Action item: Only those lines in the data below from the line containing "También quiero agradecer" through the line containing "A mis abuelos", both included, should be restated word for word.

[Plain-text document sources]
=== Begin Enclosure ===

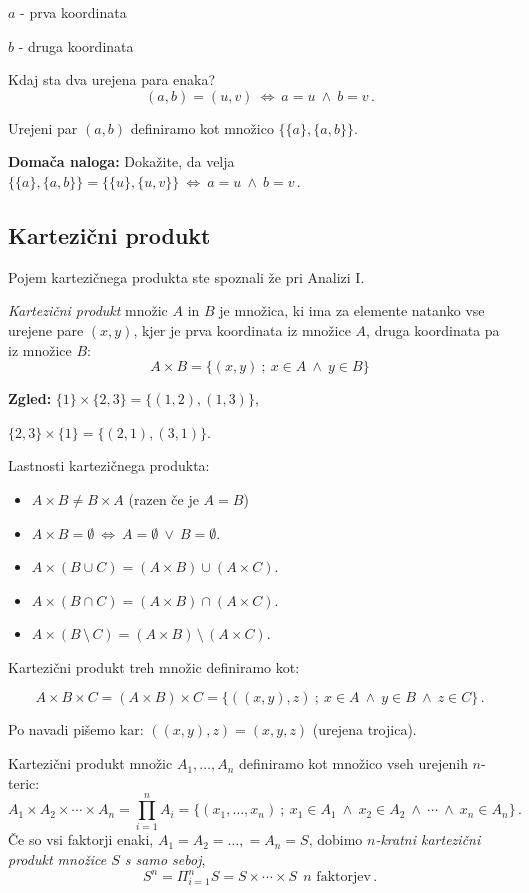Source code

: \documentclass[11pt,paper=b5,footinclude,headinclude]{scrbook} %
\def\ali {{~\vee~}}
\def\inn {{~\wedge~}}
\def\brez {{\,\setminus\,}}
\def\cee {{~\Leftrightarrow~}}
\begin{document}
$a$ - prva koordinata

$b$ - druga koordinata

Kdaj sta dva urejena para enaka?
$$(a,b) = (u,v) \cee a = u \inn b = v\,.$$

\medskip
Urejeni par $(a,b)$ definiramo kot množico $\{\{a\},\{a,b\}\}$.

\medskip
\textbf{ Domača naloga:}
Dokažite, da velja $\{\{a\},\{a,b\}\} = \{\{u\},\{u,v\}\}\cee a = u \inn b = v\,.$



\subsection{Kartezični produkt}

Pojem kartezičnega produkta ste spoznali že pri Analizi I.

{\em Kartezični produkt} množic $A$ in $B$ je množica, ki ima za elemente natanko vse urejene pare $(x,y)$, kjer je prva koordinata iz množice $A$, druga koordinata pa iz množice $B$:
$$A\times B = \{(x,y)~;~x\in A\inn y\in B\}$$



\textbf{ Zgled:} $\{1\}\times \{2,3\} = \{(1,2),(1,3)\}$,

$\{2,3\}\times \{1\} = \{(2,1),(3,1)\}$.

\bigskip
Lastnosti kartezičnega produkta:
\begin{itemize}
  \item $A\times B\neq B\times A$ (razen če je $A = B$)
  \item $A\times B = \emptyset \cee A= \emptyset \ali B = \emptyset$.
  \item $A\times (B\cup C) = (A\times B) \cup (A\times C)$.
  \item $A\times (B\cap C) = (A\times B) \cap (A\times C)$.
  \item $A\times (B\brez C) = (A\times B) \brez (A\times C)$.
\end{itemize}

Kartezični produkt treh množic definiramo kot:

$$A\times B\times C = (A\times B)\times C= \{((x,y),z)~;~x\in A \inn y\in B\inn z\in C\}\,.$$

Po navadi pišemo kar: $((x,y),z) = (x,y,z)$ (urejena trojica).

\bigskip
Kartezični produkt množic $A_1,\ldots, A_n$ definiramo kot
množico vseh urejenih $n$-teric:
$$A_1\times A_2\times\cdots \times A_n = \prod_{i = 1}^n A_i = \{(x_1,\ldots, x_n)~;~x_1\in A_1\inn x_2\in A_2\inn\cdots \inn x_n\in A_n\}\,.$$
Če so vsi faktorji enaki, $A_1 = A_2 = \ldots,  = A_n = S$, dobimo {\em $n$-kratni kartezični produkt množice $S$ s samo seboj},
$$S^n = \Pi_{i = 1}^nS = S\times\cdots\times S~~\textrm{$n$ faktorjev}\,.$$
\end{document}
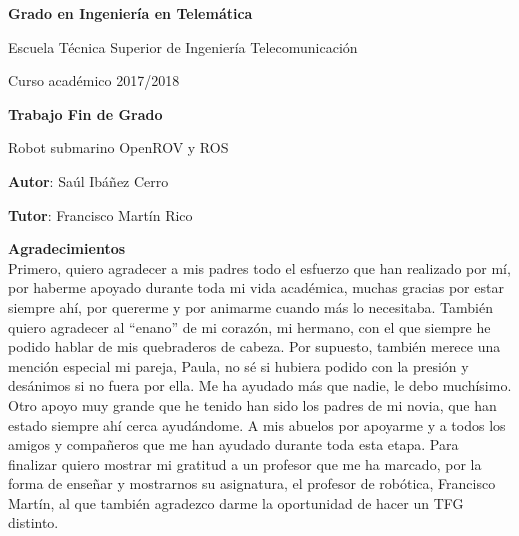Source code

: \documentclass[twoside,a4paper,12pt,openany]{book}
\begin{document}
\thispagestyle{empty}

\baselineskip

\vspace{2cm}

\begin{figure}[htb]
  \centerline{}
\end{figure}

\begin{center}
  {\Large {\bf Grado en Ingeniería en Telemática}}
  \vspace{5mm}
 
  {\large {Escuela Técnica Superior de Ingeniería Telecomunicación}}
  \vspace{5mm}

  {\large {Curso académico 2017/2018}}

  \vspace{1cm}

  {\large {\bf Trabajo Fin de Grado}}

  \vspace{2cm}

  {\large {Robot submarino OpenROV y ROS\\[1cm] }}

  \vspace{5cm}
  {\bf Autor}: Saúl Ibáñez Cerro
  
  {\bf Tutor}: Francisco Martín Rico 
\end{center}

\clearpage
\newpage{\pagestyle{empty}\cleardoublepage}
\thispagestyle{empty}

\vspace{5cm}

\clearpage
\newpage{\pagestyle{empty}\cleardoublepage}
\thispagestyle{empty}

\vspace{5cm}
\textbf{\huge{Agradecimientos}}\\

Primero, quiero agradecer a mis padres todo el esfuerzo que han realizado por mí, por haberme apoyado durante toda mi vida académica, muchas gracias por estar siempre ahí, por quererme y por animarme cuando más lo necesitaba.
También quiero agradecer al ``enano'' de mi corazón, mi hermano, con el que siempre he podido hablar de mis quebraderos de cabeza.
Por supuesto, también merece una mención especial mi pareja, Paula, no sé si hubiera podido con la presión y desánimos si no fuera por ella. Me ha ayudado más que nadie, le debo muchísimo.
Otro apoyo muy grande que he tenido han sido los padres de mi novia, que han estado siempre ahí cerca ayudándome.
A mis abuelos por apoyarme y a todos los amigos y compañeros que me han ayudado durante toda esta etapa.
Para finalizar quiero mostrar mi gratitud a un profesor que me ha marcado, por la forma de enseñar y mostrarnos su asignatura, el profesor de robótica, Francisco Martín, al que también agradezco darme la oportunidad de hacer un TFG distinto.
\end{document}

=== End Enclosure ===

Written response:
También quiero agradecer al ``enano'' de mi corazón, mi hermano, con el que siempre he podido hablar de mis quebraderos de cabeza.
Por supuesto, también merece una mención especial mi pareja, Paula, no sé si hubiera podido con la presión y desánimos si no fuera por ella. Me ha ayudado más que nadie, le debo muchísimo.
Otro apoyo muy grande que he tenido han sido los padres de mi novia, que han estado siempre ahí cerca ayudándome.
A mis abuelos por apoyarme y a todos los amigos y compañeros que me han ayudado durante toda esta etapa.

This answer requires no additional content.